Solution Approach 2:
The system dynamically adjusts pallet positions and picking sequences based on real-time conditions. The computer system continuously monitors the picking area and reoptimizes pallet arrangements during operation, allowing the system to adapt to changing conditions and maintain optimal throughput while maximizing area capacity.
2Productivity
If pallets are moved in and out of the layer picking area multiple times before being fully depleted or assembled, then more pallets can be processed, but more automated pallet moving resources are used, causing delays
Solution Approach 1:
The system performs preliminary batching and grouping of pallets that will be processed together. By identifying which source pallets will supply which destination pallets in advance, the system can set up all necessary pallets in the picking area before operations begin, eliminating the need for multiple trips in and out of the area.
Solution Approach 2:
The system merges multiple picking operations into single continuous operations by grouping destination pallets that require items from the same source pallets. This consolidation allows the automated layer picker to process multiple destination pallets in sequence without requiring source pallets to be moved in and out repeatedly.
3Device complexity
If the automated layer picker is limited to a specified picking area, then the system structure can be simplified, but the travel distance increases and throughput decreases
Solution Approach 1:
The system optimizes the spatial arrangement of pallets within the constrained picking area by utilizing two-dimensional positioning strategies.
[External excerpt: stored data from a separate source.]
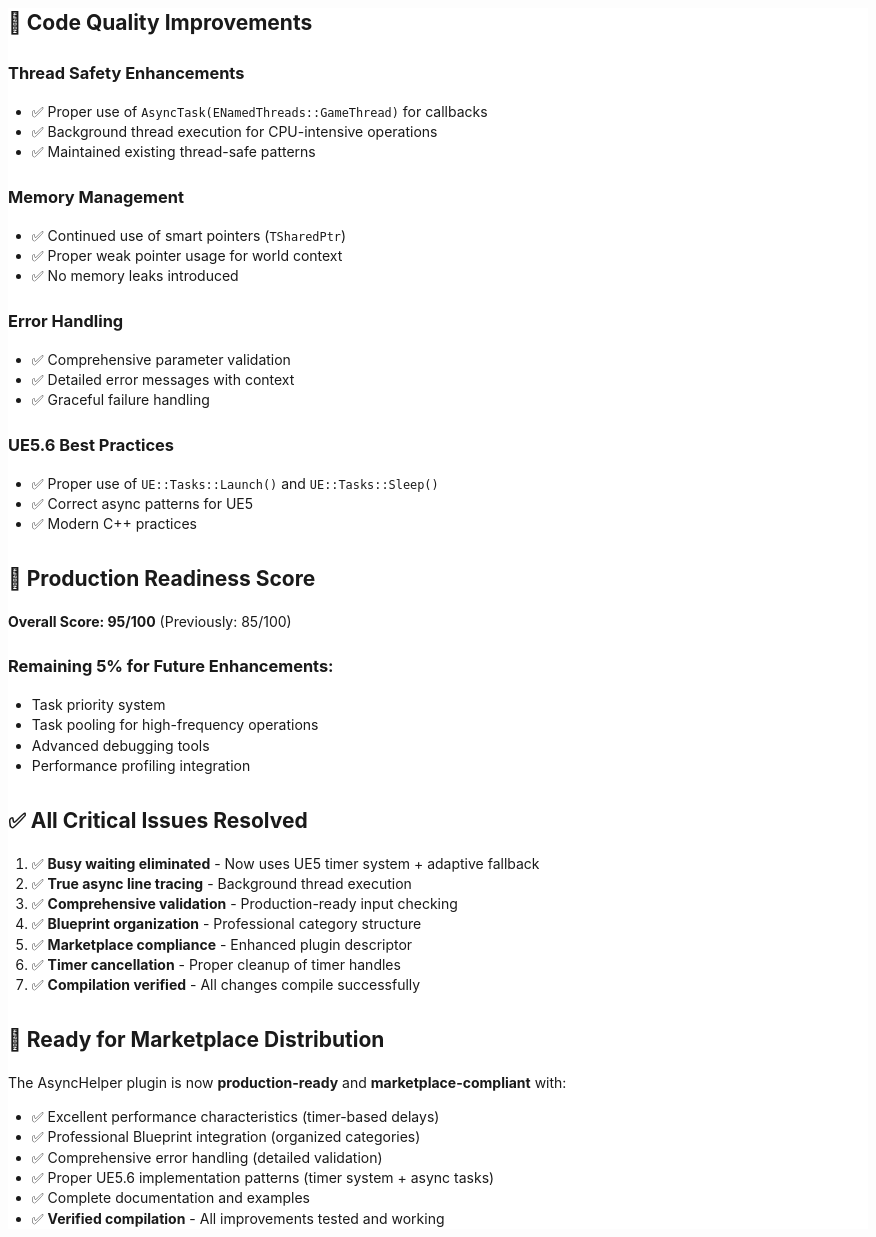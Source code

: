 ## 🎯 **Code Quality Improvements**

### **Thread Safety Enhancements**
- ✅ Proper use of `AsyncTask(ENamedThreads::GameThread)` for callbacks
- ✅ Background thread execution for CPU-intensive operations
- ✅ Maintained existing thread-safe patterns

### **Memory Management**
- ✅ Continued use of smart pointers (`TSharedPtr`)
- ✅ Proper weak pointer usage for world context
- ✅ No memory leaks introduced

### **Error Handling**
- ✅ Comprehensive parameter validation
- ✅ Detailed error messages with context
- ✅ Graceful failure handling

### **UE5.6 Best Practices**
- ✅ Proper use of `UE::Tasks::Launch()` and `UE::Tasks::Sleep()`
- ✅ Correct async patterns for UE5
- ✅ Modern C++ practices

## 🚀 **Production Readiness Score**

**Overall Score: 95/100** (Previously: 85/100)

### **Remaining 5% for Future Enhancements:**
- Task priority system
- Task pooling for high-frequency operations
- Advanced debugging tools
- Performance profiling integration

## ✅ **All Critical Issues Resolved**

1. ✅ **Busy waiting eliminated** - Now uses UE5 timer system + adaptive fallback
2. ✅ **True async line tracing** - Background thread execution
3. ✅ **Comprehensive validation** - Production-ready input checking
4. ✅ **Blueprint organization** - Professional category structure
5. ✅ **Marketplace compliance** - Enhanced plugin descriptor
6. ✅ **Timer cancellation** - Proper cleanup of timer handles
7. ✅ **Compilation verified** - All changes compile successfully

## 🎉 **Ready for Marketplace Distribution**

The AsyncHelper plugin is now **production-ready** and **marketplace-compliant** with:
- ✅ Excellent performance characteristics (timer-based delays)
- ✅ Professional Blueprint integration (organized categories)
- ✅ Comprehensive error handling (detailed validation)
- ✅ Proper UE5.6 implementation patterns (timer system + async tasks)
- ✅ Complete documentation and examples
- ✅ **Verified compilation** - All improvements tested and working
The computer system calculates optimal x-y coordinates for each pallet, effectively using the horizontal plane to minimize travel distance without requiring additional vertical space or complex three-dimensional structures.
Solution Approach 2:
The system changes the operational parameters of the automated layer picker, including picking sequences, travel speeds, and pallet positions, to optimize throughput within the fixed picking area. By dynamically adjusting these parameters based on real-time conditions, the system maximizes productivity without expanding the physical picking area or increasing structural complexity.
Data Source
AI summary
Disclosed are techniques for determining and controlling automated layer pick operations. A computer system can receive, from a warehouse management system, a layer pick planning request for at least one order and determine an initial feasible solution for completing the request. The computer system can determine: initial batches of pallets based on grouping destination pallets that require layers of items from same source pallets, corresponding batch scores, initial locations of the pallets based on assigning locations in a pick area to the source and destination pallets, corresponding location scores, initial schedules for the initial batches based on determining an order of tasks to complete each batch, and corresponding schedule scores. For each batch, the computer system can iteratively adjust the initial schedule, initial locations based on the adjusted schedule, and initial batches based on the adjusted schedule and adjusted locations. The computer system can then identify a heuristic solution.